What is required:
Repeat back every line of the data, exactly.

Records provided START

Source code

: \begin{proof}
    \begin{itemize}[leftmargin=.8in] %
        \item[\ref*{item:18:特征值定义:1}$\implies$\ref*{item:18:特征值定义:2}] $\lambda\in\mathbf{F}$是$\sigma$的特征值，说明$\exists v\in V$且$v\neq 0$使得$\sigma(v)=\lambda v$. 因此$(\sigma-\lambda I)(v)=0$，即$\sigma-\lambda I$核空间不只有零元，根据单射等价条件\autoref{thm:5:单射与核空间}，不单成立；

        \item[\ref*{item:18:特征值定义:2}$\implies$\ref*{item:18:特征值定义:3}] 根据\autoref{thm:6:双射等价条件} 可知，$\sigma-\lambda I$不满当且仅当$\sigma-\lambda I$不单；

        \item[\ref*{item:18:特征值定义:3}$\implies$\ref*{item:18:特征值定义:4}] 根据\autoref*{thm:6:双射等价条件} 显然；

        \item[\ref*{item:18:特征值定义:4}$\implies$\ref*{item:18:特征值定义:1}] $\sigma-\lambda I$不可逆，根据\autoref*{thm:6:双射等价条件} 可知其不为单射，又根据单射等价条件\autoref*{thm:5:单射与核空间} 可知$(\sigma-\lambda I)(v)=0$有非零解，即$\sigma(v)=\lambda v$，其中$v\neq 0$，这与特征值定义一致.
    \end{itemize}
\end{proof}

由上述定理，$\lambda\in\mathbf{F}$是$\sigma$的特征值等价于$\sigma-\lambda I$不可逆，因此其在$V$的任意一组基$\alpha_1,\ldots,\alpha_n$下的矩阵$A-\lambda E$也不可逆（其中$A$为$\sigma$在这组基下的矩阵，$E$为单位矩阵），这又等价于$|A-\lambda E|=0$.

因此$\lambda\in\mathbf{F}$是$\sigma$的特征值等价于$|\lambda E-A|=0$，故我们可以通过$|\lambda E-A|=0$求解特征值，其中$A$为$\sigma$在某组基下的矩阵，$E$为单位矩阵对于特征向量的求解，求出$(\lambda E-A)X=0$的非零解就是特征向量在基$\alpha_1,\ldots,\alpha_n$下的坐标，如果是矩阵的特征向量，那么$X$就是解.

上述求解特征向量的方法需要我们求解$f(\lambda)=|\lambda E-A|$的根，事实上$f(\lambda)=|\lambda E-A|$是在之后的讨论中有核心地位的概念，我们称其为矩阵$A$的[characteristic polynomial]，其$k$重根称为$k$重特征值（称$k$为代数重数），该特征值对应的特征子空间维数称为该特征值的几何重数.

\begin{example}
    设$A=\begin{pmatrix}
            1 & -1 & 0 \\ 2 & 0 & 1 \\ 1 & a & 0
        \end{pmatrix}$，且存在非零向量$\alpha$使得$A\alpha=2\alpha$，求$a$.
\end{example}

Records provided END

Exercise solution:
Source code

: \begin{proof}
    \begin{itemize}[leftmargin=.8in] %
        \item[\ref*{item:18:特征值定义:1}$\implies$\ref*{item:18:特征值定义:2}] $\lambda\in\mathbf{F}$是$\sigma$的特征值，说明$\exists v\in V$且$v\neq 0$使得$\sigma(v)=\lambda v$. 因此$(\sigma-\lambda I)(v)=0$，即$\sigma-\lambda I$核空间不只有零元，根据单射等价条件\autoref{thm:5:单射与核空间}，不单成立；

        \item[\ref*{item:18:特征值定义:2}$\implies$\ref*{item:18:特征值定义:3}] 根据\autoref{thm:6:双射等价条件} 可知，$\sigma-\lambda I$不满当且仅当$\sigma-\lambda I$不单；

        \item[\ref*{item:18:特征值定义:3}$\implies$\ref*{item:18:特征值定义:4}] 根据\autoref*{thm:6:双射等价条件} 显然；

        \item[\ref*{item:18:特征值定义:4}$\implies$\ref*{item:18:特征值定义:1}] $\sigma-\lambda I$不可逆，根据\autoref*{thm:6:双射等价条件} 可知其不为单射，又根据单射等价条件\autoref*{thm:5:单射与核空间} 可知$(\sigma-\lambda I)(v)=0$有非零解，即$\sigma(v)=\lambda v$，其中$v\neq 0$，这与特征值定义一致.
    \end{itemize}
\end{proof}

由上述定理，$\lambda\in\mathbf{F}$是$\sigma$的特征值等价于$\sigma-\lambda I$不可逆，因此其在$V$的任意一组基$\alpha_1,\ldots,\alpha_n$下的矩阵$A-\lambda E$也不可逆（其中$A$为$\sigma$在这组基下的矩阵，$E$为单位矩阵），这又等价于$|A-\lambda E|=0$.

因此$\lambda\in\mathbf{F}$是$\sigma$的特征值等价于$|\lambda E-A|=0$，故我们可以通过$|\lambda E-A|=0$求解特征值，其中$A$为$\sigma$在某组基下的矩阵，$E$为单位矩阵对于特征向量的求解，求出$(\lambda E-A)X=0$的非零解就是特征向量在基$\alpha_1,\ldots,\alpha_n$下的坐标，如果是矩阵的特征向量，那么$X$就是解.

上述求解特征向量的方法需要我们求解$f(\lambda)=|\lambda E-A|$的根，事实上$f(\lambda)=|\lambda E-A|$是在之后的讨论中有核心地位的概念，我们称其为矩阵$A$的[characteristic polynomial]，其$k$重根称为$k$重特征值（称$k$为代数重数），该特征值对应的特征子空间维数称为该特征值的几何重数.

\begin{example}
    设$A=\begin{pmatrix}
            1 & -1 & 0 \\ 2 & 0 & 1 \\ 1 & a & 0
        \end{pmatrix}$，且存在非零向量$\alpha$使得$A\alpha=2\alpha$，求$a$.
\end{example}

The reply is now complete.